Killers and Stars, from 2004, was a hodgepodge collection, roughly recorded three years earlier in the style of Bruce Springsteen's Nebraska. Hood's 2009 album Murdering Oscar (And Other Love Songs) was compiled from songs he'd held onto for some time: "Heavy and Hanging" was Hood's response to Kurt Cobain's 1994 suicide, and "Pollyanna" was even older — it was the last song Hood wrote for his and Cooley's previous band, Adam's House Cat. Last year, Hood released Heat Lightning Rumbles in the Distance. Though he wrote recorded it with comparative quickness, like Hood's first two solo outings, it deals with themes and situations that had been on his mind for a while. Hood is currently touring, along with fellow Truckers Jay Gonzalez and Brad Morgan, in support of that album and will stop by the McGlohon Theater on Feb. 13.
"The photograph on the [album] cover was a shot my wife took last fall right after my great uncle, George A. Johnson, passed away," Hood explains by e-mail. "A big portion of the album was written anticipating losing him and dealing with the last of that generation of my family being gone.
"I went home for his memorial service and was out at the old homestead, walking around on the farm where I grew up ... watching my children play where I used to play, and it was as if my songs were being played out before me. I was taking some things out of the old house he used to live in and pulled the big mirror off the wall that used to hang over the wood-burning stove. I laid it on the ground to clean it up and was looking down at it when my wife shot that picture. It just seemed to capture the mood of the album."
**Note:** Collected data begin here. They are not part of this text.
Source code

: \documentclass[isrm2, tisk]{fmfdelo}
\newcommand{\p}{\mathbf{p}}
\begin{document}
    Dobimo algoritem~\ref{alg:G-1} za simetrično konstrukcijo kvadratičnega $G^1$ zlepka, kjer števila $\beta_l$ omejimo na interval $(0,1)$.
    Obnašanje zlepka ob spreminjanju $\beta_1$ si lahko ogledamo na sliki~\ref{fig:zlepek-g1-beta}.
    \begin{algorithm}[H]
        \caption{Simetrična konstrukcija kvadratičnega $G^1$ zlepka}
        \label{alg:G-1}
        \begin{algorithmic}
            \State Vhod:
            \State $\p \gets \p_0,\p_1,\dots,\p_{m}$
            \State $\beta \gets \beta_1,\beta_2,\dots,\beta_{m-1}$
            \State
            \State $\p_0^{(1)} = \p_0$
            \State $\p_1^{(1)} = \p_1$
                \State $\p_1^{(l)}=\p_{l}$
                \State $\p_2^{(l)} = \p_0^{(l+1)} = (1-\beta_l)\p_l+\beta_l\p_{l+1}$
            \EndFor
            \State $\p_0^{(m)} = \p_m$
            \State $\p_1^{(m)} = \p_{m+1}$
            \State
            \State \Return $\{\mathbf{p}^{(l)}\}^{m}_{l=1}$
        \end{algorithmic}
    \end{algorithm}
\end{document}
Like much of Hood's work, Heat Lightning is like a collection of short stories, tightly wound narratives with a clear beginning and end. Not surprisingly, the project began as a novel. The Truckers' last studio trip produced two albums, The Big To-Do, released in 2010, and Go-Go Boots, which followed a year later. After touring behind the first album, Hood was exhausted and ready to get off the road. With another record and more touring on the way, he needed a new project to keep his mind occupied. He decided to write a book, targeting a rough three-year period in his late 20s. Adam's House Cat had broken up. He was staring down a divorce and struggling to maintain a new long-distance relationship. He says he was as close to committing suicide as he's ever been. Instead, he wrote about 500 songs.
"My book would sort of tell that story, but interspersed with lyrics from that period of my life, as well as new song lyrics either set in that time or from the point of view of various characters from the book," he wrote in the new album's press release. "The structure would be chapter-song, chapter-song and so on. If the book was coming fast, the songs were coming even easier. Then the book stopped coming."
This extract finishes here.